気持ち良すぎてダメなだけで・・・だからつい、嫌とかダメとか言っちゃうだけで・・・。
「セーフワード以外は止めなくていいってこと?」
「うん」
「・・・じゃぁ、うーん、・・・助けて、とか?」
「・・・嫌いとか?」
「嘘でもセーフワードでもそれは絶対に嫌だ!!」
「うわっ!もぉ、怒らないでよ・・・」
「怒ってないよ!でも嫌いはダメ!」
「んー・・・助けて、だと萎えない?大丈夫?」
「いや、本気で嫌なら萎えさせるくらいしないとダメだと思うんだけど」
「・・・うん、じゃあそれで」
健全な子供たちの遊び場で何という話をしているんだ。
慌てて立ち上がって公園を出る。
もう家はすぐそこってところで、今度は強く手を握られた。
「・・・あの、これからもしてくれるってことでいい?」
「え?」
「いや、だから、して、いいのかなって・・・」
「おれ、しないなんて言ってないよ」
「え?でもさっき」
「おれからは誘わないって言ったの」
「・・・涼くんがしたくなった時、どうするの?」
「1人でするか、おもちゃでも使おうかな」
「・・・それは寂しい」
うぐっ・・・!
心臓が締め付けられる。
可愛い。
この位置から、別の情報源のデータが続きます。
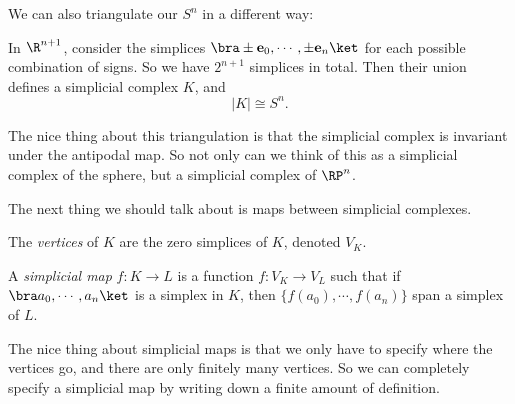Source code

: \documentclass[a4paper]{article}
\begin{document}
We can also triangulate our $S^n$ in a different way:
\begin{eg}
  In $\R^{n + 1}$, consider the simplices $ \bra \pm \mathbf{e}_0, \cdots, \pm \mathbf{e}_n\ket$ for each possible combination of signs. So we have $2^{n + 1}$ simplices in total. Then their union defines a simplicial complex $K$, and
  \[
    |K| \cong S^n.
  \]
  \begin{center}
  \end{center}
\end{eg}
The nice thing about this triangulation is that the simplicial complex is invariant under the antipodal map. So not only can we think of this as a simplicial complex of the sphere, but a simplicial complex of $\RP^n$.

The next thing we should talk about is maps between simplicial complexes.

\begin{defi}[Vertices]
  The \emph{vertices} of $K$ are the zero simplices of $K$, denoted $V_K$.
\end{defi}

\begin{defi}
  A \emph{simplicial map} $f: K \to L$ is a function $f: V_K \to V_L$ such that if $\bra a_0, \cdots, a_n\ket$ is a simplex in $K$, then $\{f(a_0), \cdots, f(a_n)\}$ span a simplex of $L$.
\end{defi}
The nice thing about simplicial maps is that we only have to specify where the vertices go, and there are only finitely many vertices. So we can completely specify a simplicial map by writing down a finite amount of definition.
\end{document}
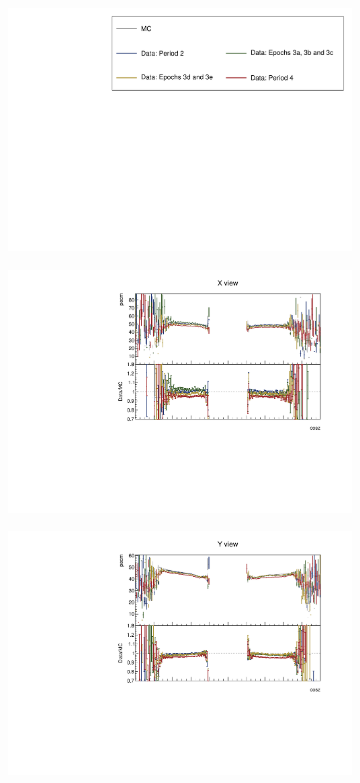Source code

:\documentclass[12pt,a4paper]{article}
\begin{document}
\begin{figure}[h!]
  \begin{subfigure}{\textwidth}
  \centering
    \includegraphics[height=0.2\linewidth]{essentialsec_tb/legend.pdf}
  \end{subfigure}
  \vspace*{2mm}
  
  \begin{subfigure}{0.5\textwidth}
    \includegraphics[width=\linewidth]{PlotsAngularDistribution/pecm_cosz_x.pdf}
  \end{subfigure}
  \begin{subfigure}{0.5\textwidth}
    \includegraphics[width=\linewidth]{PlotsAngularDistribution/pecm_cosz_y.pdf}

\end{subfigure}
\end{figure}
\end{document}
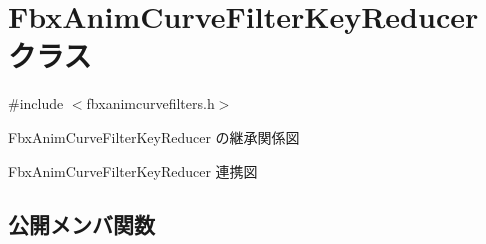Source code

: \hypertarget{class_fbx_anim_curve_filter_key_reducer}{}\section{Fbx\+Anim\+Curve\+Filter\+Key\+Reducer クラス}
\label{class_fbx_anim_curve_filter_key_reducer}


{\ttfamily \#include $<$fbxanimcurvefilters.\+h$>$}



Fbx\+Anim\+Curve\+Filter\+Key\+Reducer の継承関係図


Fbx\+Anim\+Curve\+Filter\+Key\+Reducer 連携図
\subsection*{公開メンバ関数}

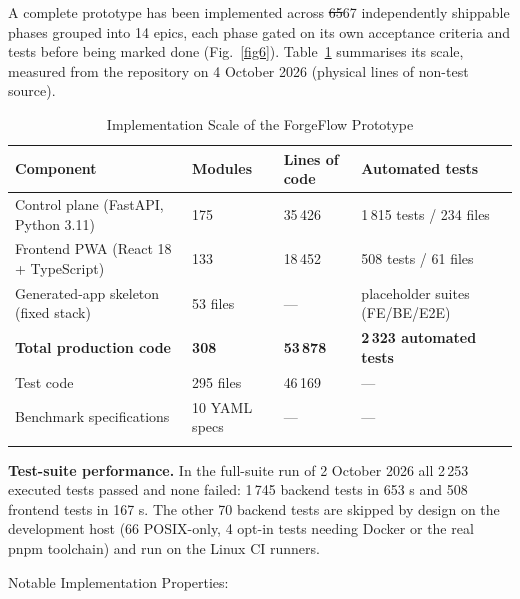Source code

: \documentclass[pdflatex,sn-mathphys-num]{sn-jnl}%
\newcommand{\chg}[1]{{\color{blue}#1}}
\newcommand{\fix}[1]{{\color{fixcol}#1}}
\newcommand{\fixdel}[1]{{\color{fixcol}\sout{#1}}}
\theoremstyle{thmstyleone}%
\theoremstyle{thmstyletwo}%
\theoremstyle{thmstylethree}%
\begin{document}
A complete prototype has been implemented across \fixdel{65}\fix{67} independently shippable phases grouped into 14 epics, each phase gated on its own acceptance criteria and tests before being marked done \chg{(Fig.~\ref{fig6})}. Table~\ref{tab2} summarises its scale, measured from the repository on 4 October 2026 (physical lines of non-test source).%

\begin{table}[t]
\caption{Implementation Scale of the ForgeFlow Prototype}\label{tab2}%
\small
\begin{tabular*}{\textwidth}{@{\extracolsep\fill}p{3.9cm}llp{3.5cm}@{}}
\toprule
\raggedright{}\textbf{Component} & \textbf{Modules} & \textbf{Lines of code} & \raggedright{}\textbf{Automated tests}\tabularnewline
\midrule
\raggedright{}Control plane (FastAPI, Python 3.11) & 175 & 35\,426 & \raggedright{}1\,815 tests / 234 files\tabularnewline
\raggedright{}Frontend PWA (React 18 + TypeScript) & 133 & 18\,452 & \raggedright{}508 tests / 61 files\tabularnewline
\raggedright{}Generated-app skeleton (fixed stack) & 53 files & --- & \raggedright{}placeholder suites (FE/BE/E2E)\tabularnewline
\raggedright{}\textbf{Total production code} & \textbf{308} & \textbf{53\,878} & \raggedright{}\textbf{2\,323 automated tests}\tabularnewline
\raggedright{}Test code & 295 files & 46\,169 & \raggedright{}---\tabularnewline
\raggedright{}Benchmark specifications & 10 YAML specs & --- & \raggedright{}---\tabularnewline
\botrule
\end{tabular*}
\end{table}

\textbf{Test-suite performance.} In the full-suite run of 2 October 2026 all 2\,253 executed tests passed and none failed: 1\,745 backend tests in 653 s and 508 frontend tests in 167 s. The other 70 backend tests are skipped by design on the development host (66 POSIX-only, 4 opt-in tests needing Docker or the real pnpm toolchain) and run on the Linux CI runners.

Notable Implementation Properties:
\end{document}
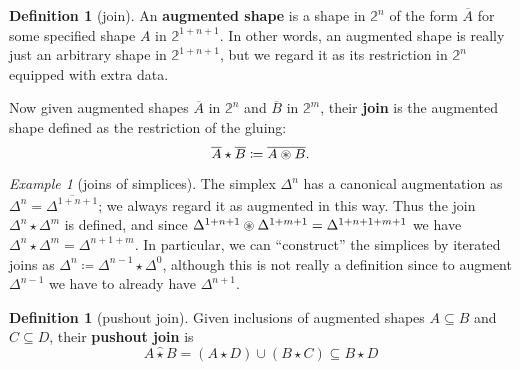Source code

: \documentclass{amsart}
\theoremstyle{plain}
\theoremstyle{definition}
\newtheorem{defn}[thm]{Definition}
\theoremstyle{remark}
\newtheorem{ex}[thm]{Example}
\numberwithin{equation}{section}
\newcommand{\defeq}{\coloneqq}
\newcommand{\restr}[1]{\overline{#1}}
\newcommand{\two}{\mathbb{2}}
\newcommand{\join}{\star}
\newcommand{\pojoin}{\mathbin{\widehat{\join}}}
\begin{document}
\begin{defn}[join]
  An \textbf{augmented shape} is a shape in $\two^n$ of the form $\restr{A}$ for some specified shape $A$ in $\two^{1+n+1}$.
  In other words, an augmented shape is really just an arbitrary shape in $\two^{1+n+1}$, but we regard it as its restriction in $\two^n$ equipped with extra data.

  Now given augmented shapes $\restr{A}$ in $\two^n$ and $\restr{B}$ in $\two^m$, their \textbf{join} is the augmented shape defined as the restriction of the gluing:
  \[ \restr{A} \join \restr{B} \defeq \restr{A \oast B}.\]
\end{defn}

\begin{ex}[joins of simplices]
  The simplex $\Delta^n$ has a canonical augmentation as $\Delta^n = \restr{\Delta^{1+n+1}}$; we always regard it as augmented in this way.
  Thus the join $\Delta^n \join \Delta^m$ is defined, and since $\Delta^{1+n+1} \oast \Delta^{1+m+1} = \Delta^{1+n+1+m+1}$ we have $\Delta^n \join \Delta^m = \Delta^{n+1+m}$.
  In particular, we can ``construct'' the simplices by iterated joins as $\Delta^n \defeq \Delta^{n-1} \star \Delta^0$, although this is not really a definition since to augment $\Delta^{n-1}$ we have to already have $\Delta^{n+1}$.
\end{ex}

\begin{defn}[pushout join]
  Given inclusions of augmented shapes $A\subseteq B$ and $C\subseteq D$, their \textbf{pushout join} is
  \[ A \pojoin B = (A \join D) \cup (B\join C) \subseteq B\join D \]
\end{defn}
\end{document}
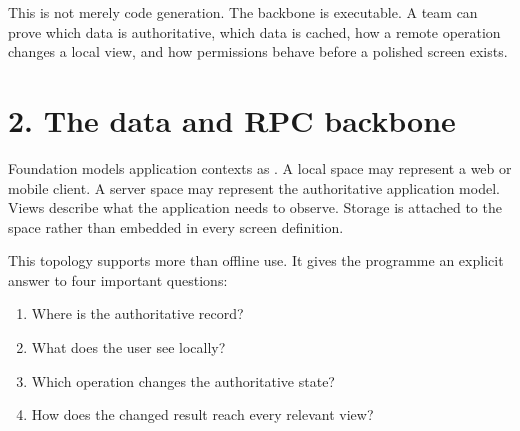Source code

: \documentclass[10pt]{article}
\begin{document}

This is not merely code generation. The backbone is executable. A team can prove which data is authoritative, which data is cached, how a remote operation changes a local view, and how permissions behave before a polished screen exists.

\newpage
\section{2. The data and RPC backbone}

Foundation models application contexts as . A local space may represent a web or mobile client. A server space may represent the authoritative application model. Views describe what the application needs to observe. Storage is attached to the space rather than embedded in every screen definition.

\begin{center}
\end{center}

This topology supports more than offline use. It gives the programme an explicit answer to four important questions:

\begin{enumerate}
  \item Where is the authoritative record?
  \item What does the user see locally?
  \item Which operation changes the authoritative state?
  \item How does the changed result reach every relevant view?
\end{enumerate}
\end{document}
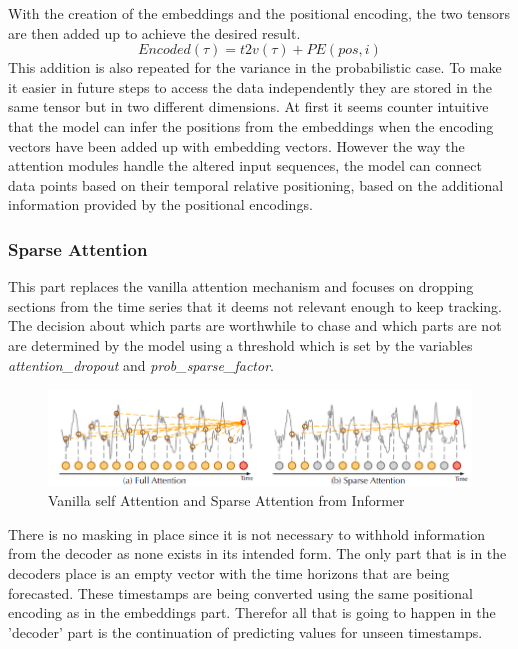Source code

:\documentclass{article}
\begin{document}
With the creation of the embeddings and the positional encoding, the two tensors are then added up to achieve the desired result.
\begin{equation}
    Encoded(\tau) = t2v(\tau) + PE(pos,i)
\end{equation}
This addition is also repeated for the variance in the probabilistic case. To make it easier in future steps to access the data independently they are stored in the same tensor but in two different dimensions.
At first it seems counter intuitive that the model can infer the positions from the embeddings when the encoding vectors have been added up with embedding vectors. However the way the attention modules handle the altered input sequences, the model can connect data points based on their temporal relative positioning, based on the additional information provided by the positional encodings.

\subsubsection{Sparse Attention}

This part replaces the vanilla attention mechanism and focuses on dropping sections from the time series that it deems not relevant enough to keep tracking. The decision about which parts are worthwhile to chase and which parts are not are determined by the model using a threshold which is set by the variables \textit{attention\_dropout} and \textit{prob\_sparse\_factor}.

\begin{figure}[!ht]
    \centering
    \includegraphics[width=\linewidth]{graphs/models/Sparse_Attention_Example.png}
    \caption{Vanilla self Attention and Sparse Attention from Informer}
    \label{fig:sparse_attention}
\end{figure}

There is no masking in place since it is not necessary to withhold information from the decoder as none exists in its intended form. The only part that is in the decoders place is an empty vector with the time horizons that are being forecasted. These timestamps are being converted using the same positional encoding as in the embeddings part. Therefor all that is going to happen in the 'decoder' part is the continuation of predicting values for unseen timestamps.
\end{document}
可愛すぎる。
寂しいなんて言われると甘やかしたくなる。
「わ、我儘だなぁ」
「だって、まさか本当にムラムラしてるとは・・・もうしてない?おれにムラムラしてないの?してほしい」
「キスしてくれない人にムラムラなんてしませ、」
言い終わる前に勢いよくキスをされた。
少しだけ前歯が当たる。
子供みたいなキスだった。
少し笑ってから顔を離すと、お肉の味がする、と頭を撫でられた。